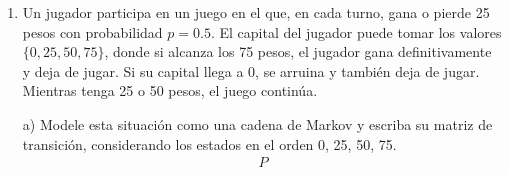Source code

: \documentclass[a4paper, 12pt]{article}
\newcommand{\Aspace}{0.2cm}
\begin{document}
\begin{enumerate}
            \vspace{\Aspace} \par
            c) ¿Cuál es la distribución estacionaria?
            \\ { \color{azul} 
                \(
                    \\ $ \pi P = \pi $ \\
                    \begin{array}{cccc}
                        \begin{bmatrix}
                            \pi G   &   \pi P
                        \end{bmatrix}
                    
                        \begin{bmatrix}
                            0{.}7   &   0{.}3   \\
                            0{.}4   &   0{.}6                       
                        \end{bmatrix}

                        =

                        \begin{bmatrix}
                            \pi G   &   \pi P
                        \end{bmatrix}                   
                    \end{array}
                \)
            }

            \vspace{\Aspace} \par
            d) ¿Cuál es la distribución de probabilidad después de muchos partidos?
            \\ { \color{azul}  }

        
        \newpage
    \item Un jugador participa en un juego en el que, en cada turno, gana o pierde 25 pesos con probabilidad $p = 0{.}5$. El capital del jugador puede tomar los valores $\{0, 25, 50, 75\}$, donde si alcanza los 75 pesos, el jugador gana definitivamente y deja de jugar. Si su capital llega a 0, se arruina y también deja de jugar. Mientras tenga 25 o 50 pesos, el juego continúa.
            \vspace{\Aspace} \par
            a) Modele esta situación como una cadena de Markov y escriba su matriz de transición, considerando los estados en el orden 0, 25, 50, 75.
            \\ { \color{azul} 
                \[
                    \begin{array}{ccc}
                        P


\end{array}\]}
\end{enumerate}
\end{document}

* * *

• [PROBLEM DESCRIPTION] Count the lines above that include the string "begin". Write only the number.

• [RESPONSE] 7